Let's Be Honest. Starkly Honest.

    Why hello there, blogging world friends!
    (Yeah, I generally consider people friends even if I don't know them. Ironic, since I'm pretty much an introvert of introverts, but, hey, why not see friends in people? Nice to meet you, I like you already!).
    Ahem. I can be a bit zany, at least inside my head. On the outside, I'm kind of a cross between an awkward turtle and a statue, depending on the situation.
    As for why I started blogging, there are two reasons.
    1). What do you do when there's statistical mechanics homework to be done, but you're too muddy-headed from a lingering flu to do it? Clearly, you start a blog, whilst smoke from your roommates' dinners fills your apartment. But, of course, because no smoke alarm goes off, you ignore it in favor of valiantly battling your internet connection to get every last template detail right. (As an aside, their dinners turned out good anyways. I think something was wrong with the stove).
    2). The second reason is more serious, I suppose. I'm using this blog as a therapeutic, open journal of sorts, a place to bare my soul, and by baring my soul find my voice. I'd originally planned to be anonymous, because I'm, well, insecure and so scared of people.
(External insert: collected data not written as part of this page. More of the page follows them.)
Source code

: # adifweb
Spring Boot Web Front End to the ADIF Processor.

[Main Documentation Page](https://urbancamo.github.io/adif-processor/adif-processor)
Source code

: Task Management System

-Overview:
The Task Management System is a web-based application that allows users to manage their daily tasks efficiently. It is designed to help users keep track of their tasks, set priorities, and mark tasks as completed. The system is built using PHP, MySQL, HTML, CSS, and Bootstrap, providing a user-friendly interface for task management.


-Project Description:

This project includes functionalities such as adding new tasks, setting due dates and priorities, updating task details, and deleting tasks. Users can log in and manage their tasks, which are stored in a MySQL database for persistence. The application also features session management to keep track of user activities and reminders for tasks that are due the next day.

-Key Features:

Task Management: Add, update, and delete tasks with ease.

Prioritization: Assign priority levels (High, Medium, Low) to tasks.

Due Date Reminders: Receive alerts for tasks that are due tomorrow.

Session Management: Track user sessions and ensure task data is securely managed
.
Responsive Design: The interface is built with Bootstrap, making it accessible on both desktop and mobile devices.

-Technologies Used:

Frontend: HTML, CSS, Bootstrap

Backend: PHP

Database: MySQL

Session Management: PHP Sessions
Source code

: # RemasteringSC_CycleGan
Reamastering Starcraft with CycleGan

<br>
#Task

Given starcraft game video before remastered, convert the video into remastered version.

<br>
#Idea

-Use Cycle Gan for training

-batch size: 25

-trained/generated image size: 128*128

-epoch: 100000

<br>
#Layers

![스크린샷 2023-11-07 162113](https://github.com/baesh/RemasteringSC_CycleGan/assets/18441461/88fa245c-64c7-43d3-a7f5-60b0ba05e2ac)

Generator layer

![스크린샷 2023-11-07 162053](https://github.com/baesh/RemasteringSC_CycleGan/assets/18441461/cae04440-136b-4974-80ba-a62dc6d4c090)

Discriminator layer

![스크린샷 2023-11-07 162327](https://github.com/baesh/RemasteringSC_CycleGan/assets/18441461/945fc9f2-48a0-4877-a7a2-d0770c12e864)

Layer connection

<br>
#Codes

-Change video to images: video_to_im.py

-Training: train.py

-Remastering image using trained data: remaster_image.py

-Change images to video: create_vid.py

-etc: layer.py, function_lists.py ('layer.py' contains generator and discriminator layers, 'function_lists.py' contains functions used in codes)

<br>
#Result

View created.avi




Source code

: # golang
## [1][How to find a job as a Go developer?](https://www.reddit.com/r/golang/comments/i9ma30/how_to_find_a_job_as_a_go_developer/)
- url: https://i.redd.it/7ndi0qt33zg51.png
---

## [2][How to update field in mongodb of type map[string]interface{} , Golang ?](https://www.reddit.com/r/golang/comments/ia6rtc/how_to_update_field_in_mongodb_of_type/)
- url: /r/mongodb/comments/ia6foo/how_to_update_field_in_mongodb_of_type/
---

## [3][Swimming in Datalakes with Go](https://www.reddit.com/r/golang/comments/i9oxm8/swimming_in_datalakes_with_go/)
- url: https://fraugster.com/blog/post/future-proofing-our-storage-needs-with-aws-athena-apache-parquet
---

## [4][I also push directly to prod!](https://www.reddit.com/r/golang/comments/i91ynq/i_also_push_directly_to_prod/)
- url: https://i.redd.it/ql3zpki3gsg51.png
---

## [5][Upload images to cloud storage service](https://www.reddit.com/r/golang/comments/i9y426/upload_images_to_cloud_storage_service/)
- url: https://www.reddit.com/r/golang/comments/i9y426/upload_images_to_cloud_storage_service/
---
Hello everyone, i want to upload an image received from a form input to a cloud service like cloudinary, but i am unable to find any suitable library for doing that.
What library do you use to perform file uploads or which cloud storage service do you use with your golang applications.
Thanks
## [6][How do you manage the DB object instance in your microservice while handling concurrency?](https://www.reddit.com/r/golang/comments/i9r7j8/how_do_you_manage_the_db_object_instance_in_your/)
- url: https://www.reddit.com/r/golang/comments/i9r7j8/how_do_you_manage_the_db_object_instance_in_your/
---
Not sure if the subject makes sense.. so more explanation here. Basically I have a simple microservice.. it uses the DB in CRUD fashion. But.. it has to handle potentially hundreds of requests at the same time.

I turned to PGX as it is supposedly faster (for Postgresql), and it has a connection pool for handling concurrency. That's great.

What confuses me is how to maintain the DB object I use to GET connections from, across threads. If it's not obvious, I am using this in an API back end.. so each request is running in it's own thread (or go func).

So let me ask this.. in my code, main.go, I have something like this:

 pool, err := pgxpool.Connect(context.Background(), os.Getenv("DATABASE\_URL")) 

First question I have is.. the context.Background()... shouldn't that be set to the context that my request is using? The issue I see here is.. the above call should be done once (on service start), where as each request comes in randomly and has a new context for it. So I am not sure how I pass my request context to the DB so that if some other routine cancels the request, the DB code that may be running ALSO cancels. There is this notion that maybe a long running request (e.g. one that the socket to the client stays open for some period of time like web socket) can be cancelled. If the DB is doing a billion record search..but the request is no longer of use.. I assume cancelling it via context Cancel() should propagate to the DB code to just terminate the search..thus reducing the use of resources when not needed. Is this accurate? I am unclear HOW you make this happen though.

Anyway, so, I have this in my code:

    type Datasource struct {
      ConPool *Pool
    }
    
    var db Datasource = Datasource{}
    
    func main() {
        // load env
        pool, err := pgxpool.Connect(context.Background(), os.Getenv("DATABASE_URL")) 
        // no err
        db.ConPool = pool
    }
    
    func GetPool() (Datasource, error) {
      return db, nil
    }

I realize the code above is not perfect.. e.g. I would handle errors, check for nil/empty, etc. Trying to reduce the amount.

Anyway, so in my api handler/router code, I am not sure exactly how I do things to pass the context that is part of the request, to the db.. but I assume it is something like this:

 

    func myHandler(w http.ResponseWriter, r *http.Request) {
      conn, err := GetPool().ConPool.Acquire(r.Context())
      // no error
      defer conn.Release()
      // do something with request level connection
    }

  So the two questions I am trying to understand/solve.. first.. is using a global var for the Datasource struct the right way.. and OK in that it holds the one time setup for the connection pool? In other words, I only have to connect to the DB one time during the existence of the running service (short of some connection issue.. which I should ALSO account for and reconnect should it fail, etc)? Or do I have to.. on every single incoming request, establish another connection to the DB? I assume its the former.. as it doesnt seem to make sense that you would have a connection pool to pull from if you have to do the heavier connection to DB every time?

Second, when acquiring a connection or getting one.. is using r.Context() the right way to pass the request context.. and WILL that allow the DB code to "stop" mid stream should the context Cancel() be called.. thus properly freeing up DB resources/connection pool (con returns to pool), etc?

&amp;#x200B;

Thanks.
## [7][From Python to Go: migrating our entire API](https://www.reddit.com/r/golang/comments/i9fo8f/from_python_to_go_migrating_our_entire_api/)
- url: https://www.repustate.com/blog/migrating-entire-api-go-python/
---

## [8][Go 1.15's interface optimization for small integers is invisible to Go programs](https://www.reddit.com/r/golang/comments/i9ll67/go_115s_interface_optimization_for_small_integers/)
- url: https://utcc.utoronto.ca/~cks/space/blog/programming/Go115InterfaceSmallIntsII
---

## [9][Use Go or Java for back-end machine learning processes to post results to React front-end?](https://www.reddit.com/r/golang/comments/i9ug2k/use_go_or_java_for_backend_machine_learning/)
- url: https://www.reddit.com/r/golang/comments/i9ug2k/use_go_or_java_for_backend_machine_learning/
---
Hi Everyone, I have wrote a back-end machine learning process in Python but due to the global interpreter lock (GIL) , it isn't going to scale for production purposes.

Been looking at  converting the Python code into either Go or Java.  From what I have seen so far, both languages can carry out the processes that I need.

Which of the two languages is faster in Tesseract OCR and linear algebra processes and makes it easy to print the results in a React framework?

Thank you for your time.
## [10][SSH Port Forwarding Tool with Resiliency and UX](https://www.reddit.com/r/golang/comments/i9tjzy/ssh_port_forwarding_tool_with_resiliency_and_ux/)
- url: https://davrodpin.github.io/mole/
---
However, partially because I can't figure out how to manipulate my blog settings to anonymity, and partially because I know openness needs to happen in my life, I'm leaving my name up and I'll face what happens. Ideally, this practice of openness and voicing my thoughts will transfer into my life outside the Internet, too.
    I'm scared, people. I love people, but I'm scared of you. In fact, my fear of people, of judgement, contributed to a bout of anxiety and severe depression that nearly killed me last semester. And right now I'm like: why am I admitting this, it's obvious I'm so terribly weak, craving your approval - because I do - and oh-my-gosh what would my family and friends think if (when?) they see this, my confessions, my wounds and my weapons.
    But you know what? Maybe openness about my weaknesses is what I need. Because a weak person is no less a person than a strong person, so what's the point in a masquerade?
    So here I am, antidepressants on my countertop and weekly therapist meetings on my calendar, humbled, learning, growing, stretching out and up. Like a flower, free from classification: an adelaster.

Love,
Kelley

11 comments:

  1. This comment has been removed by the author.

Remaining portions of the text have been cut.